THE PROBLEM. The answer consists of one number: how many lines of the data below include the string "textwidth".

EXERCISE INPUTS.
*** Block opens ***
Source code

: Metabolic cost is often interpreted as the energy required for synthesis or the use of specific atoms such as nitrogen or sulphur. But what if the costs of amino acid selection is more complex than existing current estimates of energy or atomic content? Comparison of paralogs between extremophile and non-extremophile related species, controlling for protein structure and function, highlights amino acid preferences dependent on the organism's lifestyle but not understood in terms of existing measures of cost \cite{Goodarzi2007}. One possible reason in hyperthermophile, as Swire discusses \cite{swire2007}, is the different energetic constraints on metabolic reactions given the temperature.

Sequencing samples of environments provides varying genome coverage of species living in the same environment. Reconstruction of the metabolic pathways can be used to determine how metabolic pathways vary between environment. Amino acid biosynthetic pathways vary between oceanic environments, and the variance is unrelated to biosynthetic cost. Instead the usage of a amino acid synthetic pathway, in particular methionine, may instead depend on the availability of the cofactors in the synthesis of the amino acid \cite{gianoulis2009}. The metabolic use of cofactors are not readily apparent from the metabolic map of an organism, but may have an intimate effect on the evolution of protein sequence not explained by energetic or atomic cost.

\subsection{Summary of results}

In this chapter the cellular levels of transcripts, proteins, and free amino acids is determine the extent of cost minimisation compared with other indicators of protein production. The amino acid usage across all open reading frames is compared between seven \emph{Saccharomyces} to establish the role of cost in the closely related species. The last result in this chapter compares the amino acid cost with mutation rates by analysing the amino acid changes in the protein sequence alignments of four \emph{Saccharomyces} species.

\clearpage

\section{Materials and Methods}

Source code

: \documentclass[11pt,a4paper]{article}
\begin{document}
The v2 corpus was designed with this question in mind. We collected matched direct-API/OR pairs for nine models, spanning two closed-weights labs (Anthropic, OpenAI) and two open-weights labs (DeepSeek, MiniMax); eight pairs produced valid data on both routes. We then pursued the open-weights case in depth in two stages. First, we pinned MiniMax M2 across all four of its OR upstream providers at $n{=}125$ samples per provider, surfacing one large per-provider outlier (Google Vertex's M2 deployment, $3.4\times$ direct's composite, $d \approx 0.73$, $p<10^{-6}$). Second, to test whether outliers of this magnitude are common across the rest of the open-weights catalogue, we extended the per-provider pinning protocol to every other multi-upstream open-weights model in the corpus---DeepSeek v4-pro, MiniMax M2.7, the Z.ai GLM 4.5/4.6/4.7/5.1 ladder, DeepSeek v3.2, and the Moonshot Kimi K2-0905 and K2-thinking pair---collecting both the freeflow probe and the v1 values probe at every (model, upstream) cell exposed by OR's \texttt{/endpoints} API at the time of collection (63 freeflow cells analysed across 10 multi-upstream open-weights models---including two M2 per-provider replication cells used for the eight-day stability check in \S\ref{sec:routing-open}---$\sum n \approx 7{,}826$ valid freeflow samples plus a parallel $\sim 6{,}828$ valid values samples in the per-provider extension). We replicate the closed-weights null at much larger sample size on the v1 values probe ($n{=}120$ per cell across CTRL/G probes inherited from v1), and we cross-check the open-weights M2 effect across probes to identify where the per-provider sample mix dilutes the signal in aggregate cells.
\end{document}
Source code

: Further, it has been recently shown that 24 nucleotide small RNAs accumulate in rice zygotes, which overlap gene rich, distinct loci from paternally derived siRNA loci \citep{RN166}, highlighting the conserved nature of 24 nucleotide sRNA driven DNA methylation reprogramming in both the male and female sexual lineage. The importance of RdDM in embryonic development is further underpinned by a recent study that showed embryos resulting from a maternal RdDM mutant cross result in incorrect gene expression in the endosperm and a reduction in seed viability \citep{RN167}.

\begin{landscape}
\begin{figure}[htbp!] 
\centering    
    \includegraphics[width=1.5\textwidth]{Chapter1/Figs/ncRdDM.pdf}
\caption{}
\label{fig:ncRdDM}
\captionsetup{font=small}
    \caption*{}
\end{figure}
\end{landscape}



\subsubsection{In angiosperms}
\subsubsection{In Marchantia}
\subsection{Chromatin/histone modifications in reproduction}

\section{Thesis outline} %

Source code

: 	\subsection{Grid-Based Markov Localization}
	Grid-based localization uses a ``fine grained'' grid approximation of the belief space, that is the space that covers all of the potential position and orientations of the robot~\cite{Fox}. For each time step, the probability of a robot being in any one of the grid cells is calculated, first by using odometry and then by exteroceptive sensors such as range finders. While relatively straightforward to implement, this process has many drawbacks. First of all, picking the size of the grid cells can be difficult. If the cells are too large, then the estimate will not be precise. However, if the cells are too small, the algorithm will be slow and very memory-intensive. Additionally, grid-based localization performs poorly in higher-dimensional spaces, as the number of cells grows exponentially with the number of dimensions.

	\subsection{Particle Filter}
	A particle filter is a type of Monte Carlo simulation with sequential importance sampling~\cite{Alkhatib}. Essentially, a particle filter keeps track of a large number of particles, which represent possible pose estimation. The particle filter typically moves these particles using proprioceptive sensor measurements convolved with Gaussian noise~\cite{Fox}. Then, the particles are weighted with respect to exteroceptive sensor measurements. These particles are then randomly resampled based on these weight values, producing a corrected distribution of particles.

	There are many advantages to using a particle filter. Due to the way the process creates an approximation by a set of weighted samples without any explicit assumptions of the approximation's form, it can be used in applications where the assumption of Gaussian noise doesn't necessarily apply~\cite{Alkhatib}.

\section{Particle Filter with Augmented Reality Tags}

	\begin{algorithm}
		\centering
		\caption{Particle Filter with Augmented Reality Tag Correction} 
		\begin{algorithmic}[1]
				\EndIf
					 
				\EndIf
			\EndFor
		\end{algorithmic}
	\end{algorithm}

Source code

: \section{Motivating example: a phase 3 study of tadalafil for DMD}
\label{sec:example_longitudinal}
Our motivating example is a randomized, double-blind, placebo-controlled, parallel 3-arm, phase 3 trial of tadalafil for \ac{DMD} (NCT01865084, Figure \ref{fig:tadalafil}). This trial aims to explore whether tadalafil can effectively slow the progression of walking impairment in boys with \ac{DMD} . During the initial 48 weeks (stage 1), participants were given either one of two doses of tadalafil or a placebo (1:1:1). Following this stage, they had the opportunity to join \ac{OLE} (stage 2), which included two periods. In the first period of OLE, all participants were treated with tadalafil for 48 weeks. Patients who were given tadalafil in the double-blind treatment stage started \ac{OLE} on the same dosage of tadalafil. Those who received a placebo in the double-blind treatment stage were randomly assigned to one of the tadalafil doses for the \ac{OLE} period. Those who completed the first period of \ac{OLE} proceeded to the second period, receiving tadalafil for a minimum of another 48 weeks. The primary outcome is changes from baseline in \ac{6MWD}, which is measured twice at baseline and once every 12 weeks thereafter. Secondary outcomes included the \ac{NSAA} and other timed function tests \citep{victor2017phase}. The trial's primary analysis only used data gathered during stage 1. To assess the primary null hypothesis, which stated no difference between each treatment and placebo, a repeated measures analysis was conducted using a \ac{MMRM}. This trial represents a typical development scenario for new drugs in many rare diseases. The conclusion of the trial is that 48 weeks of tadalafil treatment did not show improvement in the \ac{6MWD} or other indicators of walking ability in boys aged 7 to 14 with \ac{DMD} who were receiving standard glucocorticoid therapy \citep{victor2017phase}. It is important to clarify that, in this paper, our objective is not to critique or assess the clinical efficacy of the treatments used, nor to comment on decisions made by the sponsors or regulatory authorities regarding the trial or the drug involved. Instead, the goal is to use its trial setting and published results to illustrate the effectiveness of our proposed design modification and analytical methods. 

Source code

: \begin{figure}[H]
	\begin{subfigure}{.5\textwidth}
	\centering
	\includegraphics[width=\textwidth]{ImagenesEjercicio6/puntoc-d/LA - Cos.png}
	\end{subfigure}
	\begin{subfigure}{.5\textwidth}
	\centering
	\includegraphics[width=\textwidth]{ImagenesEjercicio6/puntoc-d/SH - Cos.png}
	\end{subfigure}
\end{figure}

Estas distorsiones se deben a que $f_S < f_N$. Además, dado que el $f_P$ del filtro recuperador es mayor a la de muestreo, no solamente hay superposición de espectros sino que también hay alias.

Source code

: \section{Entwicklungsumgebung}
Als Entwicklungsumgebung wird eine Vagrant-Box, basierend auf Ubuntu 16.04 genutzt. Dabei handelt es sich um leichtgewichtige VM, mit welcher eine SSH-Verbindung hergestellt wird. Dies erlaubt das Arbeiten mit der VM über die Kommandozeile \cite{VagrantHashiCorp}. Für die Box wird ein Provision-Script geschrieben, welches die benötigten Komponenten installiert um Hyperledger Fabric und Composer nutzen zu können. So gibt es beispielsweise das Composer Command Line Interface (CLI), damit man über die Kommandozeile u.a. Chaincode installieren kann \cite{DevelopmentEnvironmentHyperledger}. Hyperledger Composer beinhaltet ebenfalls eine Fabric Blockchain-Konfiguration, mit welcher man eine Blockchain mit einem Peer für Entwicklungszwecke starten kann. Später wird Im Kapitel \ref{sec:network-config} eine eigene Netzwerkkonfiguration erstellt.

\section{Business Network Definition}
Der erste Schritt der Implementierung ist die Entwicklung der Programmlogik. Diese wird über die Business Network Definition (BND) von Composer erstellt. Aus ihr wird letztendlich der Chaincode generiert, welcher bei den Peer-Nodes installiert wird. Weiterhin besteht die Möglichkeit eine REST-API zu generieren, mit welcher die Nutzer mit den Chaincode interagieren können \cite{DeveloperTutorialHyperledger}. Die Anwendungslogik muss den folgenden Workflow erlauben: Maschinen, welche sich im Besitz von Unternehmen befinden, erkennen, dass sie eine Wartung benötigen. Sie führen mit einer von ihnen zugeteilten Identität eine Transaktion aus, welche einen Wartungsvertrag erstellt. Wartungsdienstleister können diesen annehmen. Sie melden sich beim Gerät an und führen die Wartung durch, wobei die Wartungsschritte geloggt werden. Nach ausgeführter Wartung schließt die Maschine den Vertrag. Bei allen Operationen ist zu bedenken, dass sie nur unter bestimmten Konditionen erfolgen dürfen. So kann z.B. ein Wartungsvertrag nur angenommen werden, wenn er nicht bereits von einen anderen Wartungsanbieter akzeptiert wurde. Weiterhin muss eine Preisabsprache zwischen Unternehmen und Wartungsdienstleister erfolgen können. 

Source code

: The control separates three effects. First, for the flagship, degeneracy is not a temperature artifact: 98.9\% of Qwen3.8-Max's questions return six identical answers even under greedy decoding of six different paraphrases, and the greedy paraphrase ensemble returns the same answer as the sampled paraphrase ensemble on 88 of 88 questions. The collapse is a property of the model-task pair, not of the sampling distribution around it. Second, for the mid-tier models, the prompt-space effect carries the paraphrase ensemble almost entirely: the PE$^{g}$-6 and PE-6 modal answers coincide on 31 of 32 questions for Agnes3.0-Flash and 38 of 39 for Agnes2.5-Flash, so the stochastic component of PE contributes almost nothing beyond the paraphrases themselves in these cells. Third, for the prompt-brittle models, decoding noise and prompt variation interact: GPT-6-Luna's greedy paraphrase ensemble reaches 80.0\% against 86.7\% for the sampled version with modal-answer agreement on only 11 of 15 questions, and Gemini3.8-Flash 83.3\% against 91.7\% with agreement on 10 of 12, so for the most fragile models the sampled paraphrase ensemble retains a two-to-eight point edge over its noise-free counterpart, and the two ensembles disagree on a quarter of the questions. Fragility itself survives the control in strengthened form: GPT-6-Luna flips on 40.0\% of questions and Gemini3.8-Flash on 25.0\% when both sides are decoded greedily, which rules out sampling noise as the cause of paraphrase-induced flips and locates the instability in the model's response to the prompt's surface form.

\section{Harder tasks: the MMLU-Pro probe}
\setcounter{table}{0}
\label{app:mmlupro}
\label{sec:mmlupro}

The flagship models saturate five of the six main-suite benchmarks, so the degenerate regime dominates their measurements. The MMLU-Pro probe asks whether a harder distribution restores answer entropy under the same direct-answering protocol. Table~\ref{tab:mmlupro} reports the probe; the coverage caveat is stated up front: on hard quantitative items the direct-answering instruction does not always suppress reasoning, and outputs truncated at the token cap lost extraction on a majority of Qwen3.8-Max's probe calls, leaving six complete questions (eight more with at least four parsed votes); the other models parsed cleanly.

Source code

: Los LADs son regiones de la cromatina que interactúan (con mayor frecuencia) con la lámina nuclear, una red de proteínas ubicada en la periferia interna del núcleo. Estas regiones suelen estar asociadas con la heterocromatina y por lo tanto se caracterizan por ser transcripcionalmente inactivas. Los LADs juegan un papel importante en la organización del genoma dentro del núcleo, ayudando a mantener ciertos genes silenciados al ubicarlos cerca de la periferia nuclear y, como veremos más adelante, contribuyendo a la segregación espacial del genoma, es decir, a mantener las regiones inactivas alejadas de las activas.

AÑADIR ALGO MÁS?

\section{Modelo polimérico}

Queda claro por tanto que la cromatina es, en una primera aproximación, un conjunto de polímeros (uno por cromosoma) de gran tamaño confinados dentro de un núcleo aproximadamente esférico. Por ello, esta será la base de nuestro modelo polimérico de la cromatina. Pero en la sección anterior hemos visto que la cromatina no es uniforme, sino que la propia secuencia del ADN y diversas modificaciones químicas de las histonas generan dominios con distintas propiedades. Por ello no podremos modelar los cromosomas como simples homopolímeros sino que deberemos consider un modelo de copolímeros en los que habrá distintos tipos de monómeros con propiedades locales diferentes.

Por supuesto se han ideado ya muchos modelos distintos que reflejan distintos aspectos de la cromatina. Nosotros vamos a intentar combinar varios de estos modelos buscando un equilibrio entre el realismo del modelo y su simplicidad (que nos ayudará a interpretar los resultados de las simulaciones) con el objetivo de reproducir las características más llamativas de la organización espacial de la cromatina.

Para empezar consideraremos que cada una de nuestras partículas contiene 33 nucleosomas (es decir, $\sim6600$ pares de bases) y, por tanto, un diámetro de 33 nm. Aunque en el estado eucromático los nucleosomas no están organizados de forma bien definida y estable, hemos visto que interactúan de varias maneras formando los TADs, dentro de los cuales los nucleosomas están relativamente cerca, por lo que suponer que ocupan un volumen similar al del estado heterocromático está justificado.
*** Block closes ***
TASK RESPONSE. 5